Yeon-Sik Hong's Uncomfortably Happily, originally published in two volumes in South Korea and here given the omnibus treatment by Drawn & Quarterly, is the sort of autobiographical piece that makes you think about your own life. Not in a deeply reflective way, but rather in that it is ultimately relatable if you've been living on your own trying to make responsible life decisions and act like an adult. It covers the two years in Hong's life when he and his wife Sohmi Lee decide to leave their apartment in Seoul for an isolated house in the countryside. When the story opens, Hong is a disillusioned manhwa creator, writing a comic series that he doesn't really care about on a contract basis. His wife isn't employed, but instead is trying to polish her picture book manuscripts for a major competition. Both worry about money, about inspiration, and quite a bit about Hong's motivation, which is flagging. The country sounds like the ideal place to put everything back into perspective without breaking the bank and without the distractions of the city.

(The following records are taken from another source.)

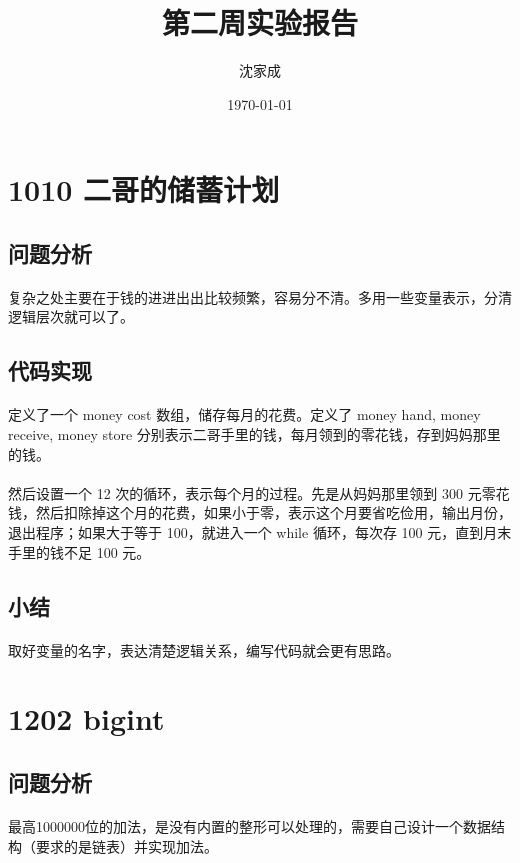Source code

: \documentclass[UTF-8, 12pt]{ctexart}
\title{第二周实验报告}
\author{沈家成}
\date{\today}
\begin{document}
\maketitle
\section{1010 二哥的储蓄计划}
    \subsection{问题分析}
    \paragraph{}
    复杂之处主要在于钱的进进出出比较频繁，容易分不清。多用一些变量表示，分清逻辑层次就可以了。
    \subsection{代码实现}
    \paragraph{}
    定义了一个 money cost 数组，储存每月的花费。定义了 money hand, money receive, money store 分别表示二哥手里的钱，每月领到的零花钱，存到妈妈那里的钱。
    \paragraph{}
    然后设置一个 12 次的循环，表示每个月的过程。先是从妈妈那里领到 300 元零花钱，然后扣除掉这个月的花费，如果小于零，表示这个月要省吃俭用，输出月份，退出程序；如果大于等于 100，就进入一个 while 循环，每次存 100 元，直到月末手里的钱不足 100 元。
    \subsection{小结}
    \paragraph{}
    取好变量的名字，表达清楚逻辑关系，编写代码就会更有思路。

\section{1202 bigint}
    \subsection{问题分析}
    \paragraph{}
    最高1000000位的加法，是没有内置的整形可以处理的，需要自己设计一个数据结构（要求的是链表）并实现加法。
\end{document}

The house they find is outside of a small village in the Jukyeop Forest, which Hong mentions has been a nature preserve for four hundred years. While they do have a neighbor, he's a seasonal resident, so the two of them are largely alone on their mountain. This proves both exhilarating and frightening: there's so much nature and beauty that they feel overwhelmed with it, but also being by themselves, Hong has no distractions to blame for his lack of progress, and he ends up fielding (or flat-out avoiding) the same nit-picky phone calls from his desperate editor as before. In other words, their surroundings may have changed, but Hong and Sohmi remain the same.

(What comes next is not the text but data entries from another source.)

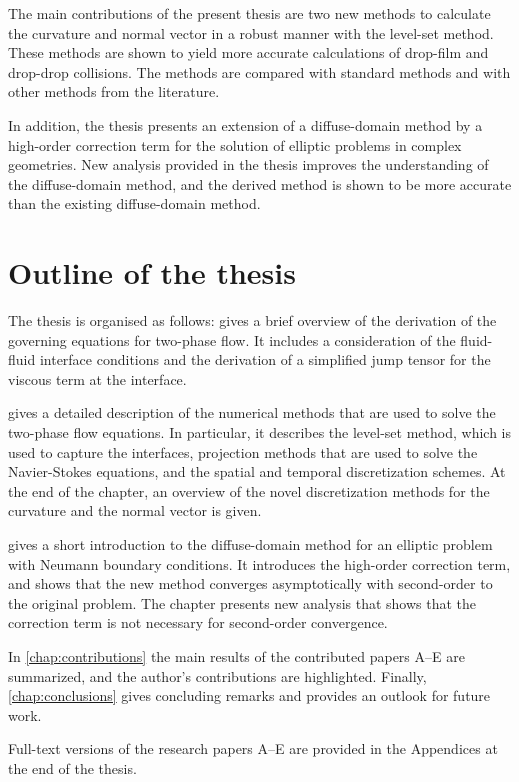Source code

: \documentclass[11pt,b5paper,DIV=calc,BCOR1.3cm,headings=small,%
               footinclude=false,headsepline]{scrbook}
\begin{document}
The main contributions of the present thesis are two new methods to calculate
the curvature and normal vector in a robust manner with the level-set method.
These methods are shown to yield more accurate calculations of drop-film and
drop-drop collisions.  The methods are compared with standard methods and with
other methods from the literature.

In addition, the thesis presents an extension of a diffuse-domain method by
a high-order correction term for the solution of elliptic problems in complex
geometries.  New analysis provided in the thesis improves the understanding of
the diffuse-domain method, and the derived method is shown to be more accurate
than the existing diffuse-domain method.

\section{Outline of the thesis}
The thesis is organised as follows:  gives a brief
overview of the derivation of the governing equations for two-phase flow.  It
includes a consideration of the fluid-fluid interface conditions and the
derivation of a simplified jump tensor for the viscous term at the interface.

 gives a detailed description of the numerical
methods that are used to solve the two-phase flow equations.  In particular, it
describes the level-set method, which is used to capture the interfaces,
projection methods that are used to solve the Navier-Stokes equations, and the
spatial and temporal discretization schemes.  At the end of the chapter, an
overview of the novel discretization methods for the curvature and the normal
vector is given.

 gives a short introduction to the diffuse-domain
method for an elliptic problem with Neumann boundary conditions.  It introduces
the high-order correction term, and shows that the new method converges
asymptotically with second-order to the original problem.  The chapter presents
new analysis that shows that the correction term is not necessary for
second-order convergence.

In \cref{chap:contributions} the main results of the contributed papers A--E
are summarized, and the author's contributions are highlighted.  Finally,
\cref{chap:conclusions} gives concluding remarks and provides an outlook for
future work.

Full-text versions of the research papers A--E are provided in the Appendices
at the end of the thesis.
\end{document}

At least they do at first. One of the greatest strengths of this 500+ page volume is the slow evolution of Hong himself. While he never quite comes to terms with either his editors or contract work, and the way that they prevent him from creating his own original graphic novel, he does slowly begin to understand his own negativity and procrastination. We see this most clearly with regards to his wife's work – when she wins her competition, Hong is forced to really evaluate his own position. He realizes that just because he sees things one way that doesn't mean that everyone will, an idea that has been seeded throughout the book but never put into words before this point, roughly three-quarters of the way through. He recognizes it when he hears an editor praise Sohmi's art as “quirky” where he saw it as flawed, but it's something he's been experiencing from the beginning of the story. Not only does his editor's preferred method of relaying her changes to his script come into it – he sees her insistence on phone conversations as intrusive rather than helpful – it's also about how he views the mountain he lives on as opposed to hikers who litter the trails and park in his yard. This ultimately becomes the most significant factor in not only his understanding of his own worldview versus those of others, but also in terms of how he lives his life. This truly becomes clear when he tries to get a councilman from the nearby village to do something about summer littering: he tells the disinterested man that there's a risk of polluting a local pond, which has been identified as Seonnyeo Pool, the site of the folktale about the heavenly maiden and the herdsman. (As a note, this is story is the basis for Yu Watase's Ceres: Celestial Legend and exists throughout the world.) While Hong feels very strongly that this pond should be preserved in pristine condition, the councilman just sort of shrugs it off, along with the problem of people parking and littering in general. Hong is enraged, but it's ultimately futile; like with Sohmi's illustrations, his opinion turns out not to be the one that counts.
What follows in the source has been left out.